Richard Dwomoh is a highly acclaimed dancer from the Ashanti Region of Ghana. Touring Germany, Italy, Nigeria, and Ghana, Richard has danced with the Centre for National Culture, the Adinkra Cultural Troupe, and Bishop Sarpong’s Cultural Troupe at St. Peter’s Cathedral in Kumasi. When living in Ghana, Richard earned the reputation throughout the Ashanti Region as one of the premier Kete and Fontomfrom dancers of his generation. Richard currently lives in New York City where he drums and dances with the Ahenema Cultural Group.
Nii Boye is known as one of the top Ghanaian drummers of his generation, and is credited with many popular innovations in the Kete drumming style. Nii Boye was lead drummer of the Nsuase Kete Group, one of the most well-known Kete groups in Asante. When living in Ghana, Nii Boye also played with the Centre for National Culture, as well as Bishop Sarpong’s Cultural Troupe. Nii Boye currently lives in New Jersey, and regularly performs with the Ahenema Cultural Group.
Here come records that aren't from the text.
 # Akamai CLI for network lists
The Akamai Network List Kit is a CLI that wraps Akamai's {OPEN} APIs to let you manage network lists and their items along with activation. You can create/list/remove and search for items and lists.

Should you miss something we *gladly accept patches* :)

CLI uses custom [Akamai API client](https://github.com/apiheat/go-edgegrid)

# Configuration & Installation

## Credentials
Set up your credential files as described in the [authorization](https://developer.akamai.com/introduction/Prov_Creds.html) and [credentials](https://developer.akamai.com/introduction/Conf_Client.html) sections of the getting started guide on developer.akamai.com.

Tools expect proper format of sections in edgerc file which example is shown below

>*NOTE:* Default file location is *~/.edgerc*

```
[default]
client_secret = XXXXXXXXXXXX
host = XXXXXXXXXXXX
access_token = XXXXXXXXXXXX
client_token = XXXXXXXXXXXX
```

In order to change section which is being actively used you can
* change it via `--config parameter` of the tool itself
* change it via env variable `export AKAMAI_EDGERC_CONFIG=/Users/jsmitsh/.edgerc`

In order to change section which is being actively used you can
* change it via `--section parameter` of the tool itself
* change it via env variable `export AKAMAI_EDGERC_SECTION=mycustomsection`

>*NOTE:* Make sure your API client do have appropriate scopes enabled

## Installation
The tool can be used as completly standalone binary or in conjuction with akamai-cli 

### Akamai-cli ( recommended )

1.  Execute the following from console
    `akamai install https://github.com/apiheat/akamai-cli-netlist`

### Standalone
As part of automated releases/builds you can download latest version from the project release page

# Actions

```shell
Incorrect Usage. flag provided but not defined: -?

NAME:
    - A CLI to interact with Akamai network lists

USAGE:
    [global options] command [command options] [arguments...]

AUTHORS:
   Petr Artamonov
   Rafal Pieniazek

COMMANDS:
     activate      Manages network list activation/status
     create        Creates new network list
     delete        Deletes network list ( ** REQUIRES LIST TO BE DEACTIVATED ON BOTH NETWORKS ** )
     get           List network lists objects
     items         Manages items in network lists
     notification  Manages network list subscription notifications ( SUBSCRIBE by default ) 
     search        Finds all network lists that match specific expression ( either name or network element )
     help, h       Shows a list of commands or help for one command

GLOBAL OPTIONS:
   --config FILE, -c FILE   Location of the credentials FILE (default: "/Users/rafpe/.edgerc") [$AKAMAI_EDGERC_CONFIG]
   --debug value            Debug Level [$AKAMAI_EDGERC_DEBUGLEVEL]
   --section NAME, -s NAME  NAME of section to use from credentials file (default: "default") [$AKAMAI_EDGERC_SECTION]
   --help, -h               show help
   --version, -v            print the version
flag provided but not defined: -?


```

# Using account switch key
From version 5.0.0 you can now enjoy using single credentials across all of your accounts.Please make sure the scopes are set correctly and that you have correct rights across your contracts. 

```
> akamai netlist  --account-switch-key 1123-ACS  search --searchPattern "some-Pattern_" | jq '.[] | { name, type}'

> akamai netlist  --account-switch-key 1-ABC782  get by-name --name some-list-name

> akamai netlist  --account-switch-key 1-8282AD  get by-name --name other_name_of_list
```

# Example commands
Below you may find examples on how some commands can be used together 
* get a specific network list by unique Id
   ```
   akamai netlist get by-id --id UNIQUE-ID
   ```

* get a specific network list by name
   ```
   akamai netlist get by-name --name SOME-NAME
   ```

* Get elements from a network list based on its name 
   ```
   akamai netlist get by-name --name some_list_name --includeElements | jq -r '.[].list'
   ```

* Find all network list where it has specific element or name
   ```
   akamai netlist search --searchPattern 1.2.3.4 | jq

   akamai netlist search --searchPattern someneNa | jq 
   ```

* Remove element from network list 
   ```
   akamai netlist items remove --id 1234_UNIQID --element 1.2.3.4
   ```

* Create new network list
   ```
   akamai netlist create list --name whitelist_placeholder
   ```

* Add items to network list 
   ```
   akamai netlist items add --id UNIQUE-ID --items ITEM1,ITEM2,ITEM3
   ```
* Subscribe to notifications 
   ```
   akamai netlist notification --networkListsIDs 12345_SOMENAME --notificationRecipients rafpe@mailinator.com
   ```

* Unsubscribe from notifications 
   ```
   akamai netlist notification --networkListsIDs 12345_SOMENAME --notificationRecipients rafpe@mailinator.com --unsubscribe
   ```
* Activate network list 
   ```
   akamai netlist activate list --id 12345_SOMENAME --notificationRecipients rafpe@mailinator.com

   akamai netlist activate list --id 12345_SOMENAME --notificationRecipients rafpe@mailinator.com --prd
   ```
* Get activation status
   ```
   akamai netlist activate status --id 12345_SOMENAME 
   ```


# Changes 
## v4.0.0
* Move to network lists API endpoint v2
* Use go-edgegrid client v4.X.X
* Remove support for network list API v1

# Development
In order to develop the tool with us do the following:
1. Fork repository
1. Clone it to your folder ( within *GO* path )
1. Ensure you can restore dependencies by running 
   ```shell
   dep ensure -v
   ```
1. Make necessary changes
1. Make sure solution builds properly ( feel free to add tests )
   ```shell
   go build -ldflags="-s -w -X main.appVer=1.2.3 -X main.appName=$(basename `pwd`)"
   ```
Michael Ofori is a multifaceted performing artist from Ghana. He has been drumming since childhood, learning from many master drummers from the Center for National Culture in Kumasi. Michael’s creative interests lie in African performing arts traditions. He has performed with Amammer?so Agofomma (Cultural Center’s Folkloric group), Azaguno Inc. (Athens, Ohio) Manhyia Tete Nnwomkr? (The Ashanti King’s Singing and Drumming Ensemble), The Ghana Dance Ensemble at University of Ghana, The National Dance Company at the National Theater of Ghana and NOYAM Dance Institute. Michael holds a BFA in Theater and Dance from University of Ghana, an MA in African Studies from Ohio University and is currently pursuing an MFA in Theater Education at Boston University. He is excited to be sharing his music with all.
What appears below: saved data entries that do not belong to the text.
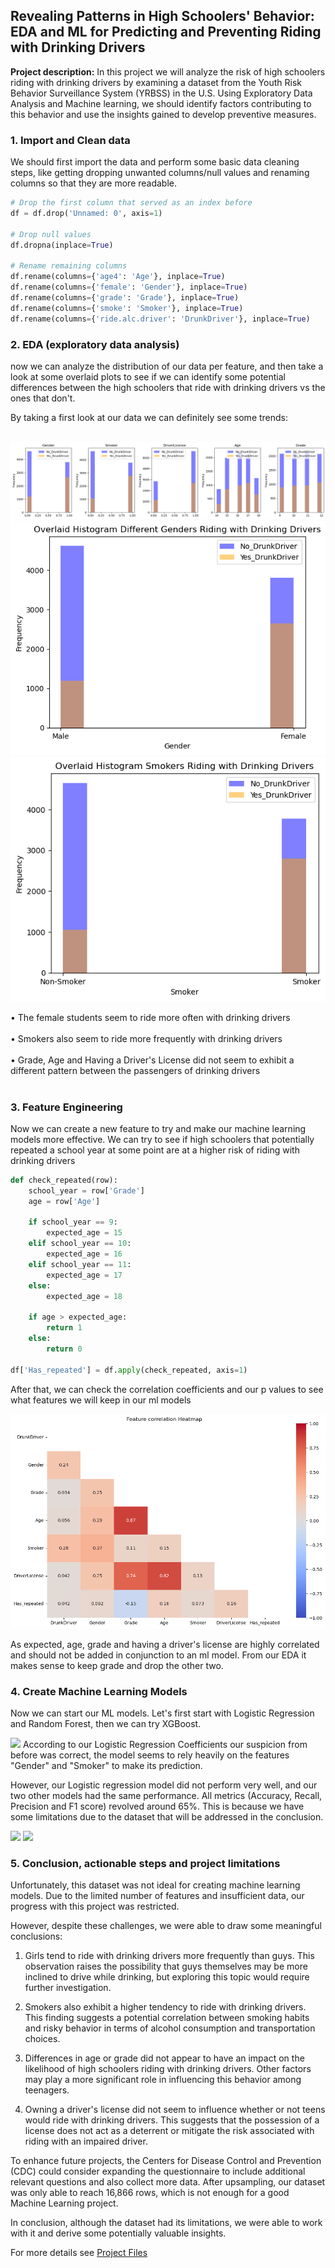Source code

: ## Revealing Patterns in High Schoolers' Behavior: EDA and ML for Predicting and Preventing Riding with Drinking Drivers

**Project description:** In this project we will analyze the risk of high schoolers riding with drinking drivers by examining a dataset from the Youth Risk Behavior Surveillance System (YRBSS) in the U.S. Using Exploratory Data Analysis and Machine learning, we should identify factors contributing to this behavior and use the insights gained to develop preventive measures.

### 1. Import and Clean data 

We should first import the data and perform some basic data cleaning steps, like getting dropping unwanted columns/null values and renaming columns so that they are more readable. 

```python
# Drop the first column that served as an index before
df = df.drop('Unnamed: 0', axis=1)

# Drop null values
df.dropna(inplace=True)

# Rename remaining columns
df.rename(columns={'age4': 'Age'}, inplace=True)
df.rename(columns={'female': 'Gender'}, inplace=True)
df.rename(columns={'grade': 'Grade'}, inplace=True)
df.rename(columns={'smoke': 'Smoker'}, inplace=True)
df.rename(columns={'ride.alc.driver': 'DrunkDriver'}, inplace=True)
```

### 2. EDA (exploratory data analysis)

now we can analyze the distribution of our data per feature, and then take a look at some overlaid plots to see if we can identify some potential differences between the high schoolers that ride with drinking drivers vs the ones that don't.



By taking a first look at our data we can definitely see some trends: <br><br>

<img src="images/Overlaid.png"/>
<img src="images/OverlaidHistGender.png"/>
<img src="images/OverlaidHistSmoker.png"/>

• The female students seem to ride more often with drinking drivers <br><br>
• Smokers also seem to ride more frequently with drinking drivers <br><br>
• Grade, Age and Having a Driver's License did not seem to exhibit a different pattern between the passengers of drinking drivers <br><br>


### 3. Feature Engineering

Now we can create a new feature to try and make our machine learning models more effective. We can try to see if high schoolers that potentially repeated a school year at some point are at a higher risk of riding with drinking drivers

```python
def check_repeated(row):
    school_year = row['Grade']
    age = row['Age']
    
    if school_year == 9:
        expected_age = 15
    elif school_year == 10:
        expected_age = 16
    elif school_year == 11:
        expected_age = 17
    else:
        expected_age = 18

    if age > expected_age:
        return 1
    else:
        return 0

df['Has_repeated'] = df.apply(check_repeated, axis=1)
```

After that, we can check the correlation coefficients and our p values to see what features we will keep in our ml models

<img src="images/Correlation.png"/>

As expected, age, grade and having a driver's license are highly correlated and should not be added in conjunction to an ml model. From our EDA it makes sense to keep grade and drop the other two.

### 4. Create Machine Learning Models

Now we can start our ML models. Let's first start with Logistic Regression and Random Forest, then we can try XGBoost.

<img src="images/LRCoeff"/>
According to our Logistic Regression Coefficients our suspicion from before was correct, the model seems to rely heavily on the features "Gender" and "Smoker" to make its prediction.

However, our Logistic regression model did not perform very well, and our two other models had the same performance. All metrics (Accuracy, Recall, Precision and F1 score) revolved around 65%. This is because we have some limitations due to the dataset that will be addressed in the conclusion. 

<img src="ROC_dd"/>
<img src="Mectrics_dd"/>

### 5. Conclusion, actionable steps and project limitations

Unfortunately, this dataset was not ideal for creating machine learning models. Due to the limited number of features and insufficient data, our progress with this project was restricted.

However, despite these challenges, we were able to draw some meaningful conclusions:

1. Girls tend to ride with drinking drivers more frequently than guys. This observation raises the possibility that guys themselves may be more inclined to drive while drinking, but exploring this topic would require further investigation.

2. Smokers also exhibit a higher tendency to ride with drinking drivers. This finding suggests a potential correlation between smoking habits and risky behavior in terms of alcohol consumption and transportation choices.

3. Differences in age or grade did not appear to have an impact on the likelihood of high schoolers riding with drinking drivers. Other factors may play a more significant role in influencing this behavior among teenagers.

4. Owning a driver's license did not seem to influence whether or not teens would ride with drinking drivers. This suggests that the possession of a license does not act as a deterrent or mitigate the risk associated with riding with an impaired driver.

To enhance future projects, the Centers for Disease Control and Prevention (CDC) could consider expanding the questionnaire to include additional relevant questions and also collect more data. After upsampling, our dataset was only able to reach 16,866 rows, which is not enough for a good Machine Learning project.

In conclusion, although the dataset had its limitations, we were able to work with it and derive some potentially valuable insights.

For more details see <a href="https://github.com/RodolfoAMaranhao/Youth_Riding_W_Drinking_Drivers/blob/main/Riding_with_DD.ipynb">Project Files</a>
Ben Paulding is an American percussionist who extensively lived in Kumasi, Ghana, drumming on national television and performing for Ghanaian presidents, traditional chiefs and queen mothers. In West Africa, Ben had over 200 performances with the Centre for National Culture and the Nsuase Kete Group. Ben currently lives in Boston where he directs the Fafali music and dance ensemble at Brandeis University, serves as Drum Leader for the Agbekor Drum and Dance Society, and instructs the Hyde Park Youth Percussion Ensemble. Publishing credits include the chapter “ Kete for the International Percussion Community” , in Discourses in African Musicology: J.H. Kwabena Nketia Festschrift (ed. Kwasi Ampene, 2015), as well as multiple articles on African drumming for Rhythm! Scene, digital magazine of the Percussive Arts Society.
Ryan Loud graduated with honors from UMass Dartmouth. He holds a bachelors degree in percussion performance with a focus in jazz and world music studies. After graduating, Ryan went on to teach as a percussion specialist at King Philip High School in Wrentham, a position he has now held for thirteen years. Upon arriving at King Philip, Ryan started a program called “World Percussion” . Unique to its kind in the New England area, students perform in a West African music ensemble, a Steel Pan ensemble, as well as study Afro-Cuban styles. Ryan was also a temporary professor at UMass from 2013-2015, teaching West African music. Ryan continues to perform professionally throughout New England on drum set, vibraphone and world drums.